Former television station

BBC Prime was the BBC's general entertainment TV channel in Europe, the Middle East, Africa, South Asia and Asia-Pacific from 30 January 1995 until 11 November 2009.

The network resulted from the division of BBC World Service Television (1991–1995) into two services: BBC Prime and BBC World (now BBC News). On 11 November 2009, BBC Prime was replaced by BBC Entertainment. It provided entertainment programming coming in from the BBC Worldwide back catalogue, though until 1998, through European Channel Management, it had access to the Thames Television catalogue as well, as Pearson was one of its backers. It also had a CBBC block (replaced with a CBeebies block in 2006).
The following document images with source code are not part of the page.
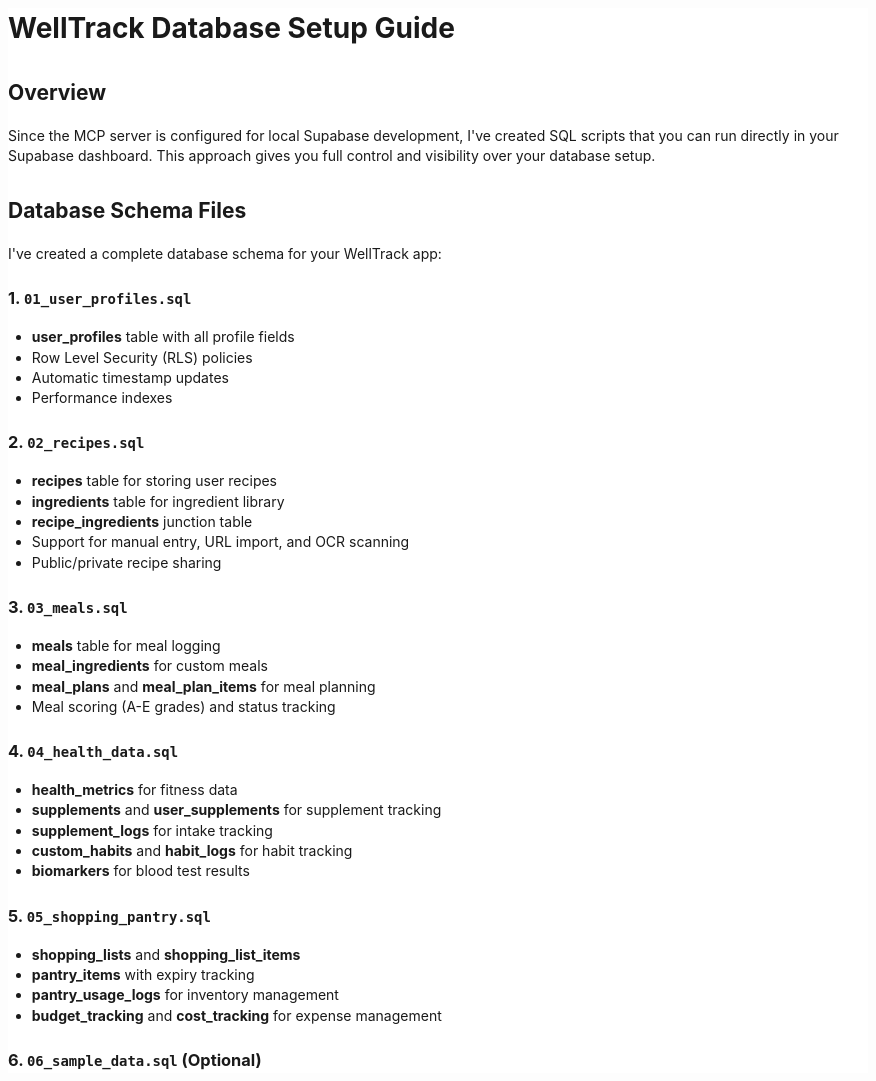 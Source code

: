 # WellTrack Database Setup Guide

## Overview

Since the MCP server is configured for local Supabase development, I've created SQL scripts that you can run directly in your Supabase dashboard. This approach gives you full control and visibility over your database setup.

## Database Schema Files

I've created a complete database schema for your WellTrack app:

### 1. `01_user_profiles.sql`

- **user_profiles** table with all profile fields
- Row Level Security (RLS) policies
- Automatic timestamp updates
- Performance indexes

### 2. `02_recipes.sql`

- **recipes** table for storing user recipes
- **ingredients** table for ingredient library
- **recipe_ingredients** junction table
- Support for manual entry, URL import, and OCR scanning
- Public/private recipe sharing

### 3. `03_meals.sql`

- **meals** table for meal logging
- **meal_ingredients** for custom meals
- **meal_plans** and **meal_plan_items** for meal planning
- Meal scoring (A-E grades) and status tracking

### 4. `04_health_data.sql`

- **health_metrics** for fitness data
- **supplements** and **user_supplements** for supplement tracking
- **supplement_logs** for intake tracking
- **custom_habits** and **habit_logs** for habit tracking
- **biomarkers** for blood test results

### 5. `05_shopping_pantry.sql`

- **shopping_lists** and **shopping_list_items**
- **pantry_items** with expiry tracking
- **pantry_usage_logs** for inventory management
- **budget_tracking** and **cost_tracking** for expense management

### 6. `06_sample_data.sql` (Optional)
Initially only available in Europe, the channel expanded to cover the Middle East and Africa in 1999 and Asia in 2004. Between 2006 and 2009, the BBC Prime branding was phased out in favour of BBC Entertainment.

==Launch==
BBC Prime launched at 19:00 GMT on Thursday, 26 January 1995, when BBC World Service Television was split into two stations:

- BBC World: a 24-hour English, free-to-air international news channel, launched on 26 January 1995.
- BBC Prime: a 24-hour English, subscription-based lifestyle, variety, and entertainment channel, launched on 30 January 1995.

The change was part of a new BBC strategy for Europe, in which the former service was to be split and given over to European Channel Management, the joint venture created with Pearson. The goal was to reach 10 million households in Europe by year-end 1995; the existing service reached 2.3 million households. 75 per cent of the output was drawn from the BBC, while the remaining 25 per cent came from Thames.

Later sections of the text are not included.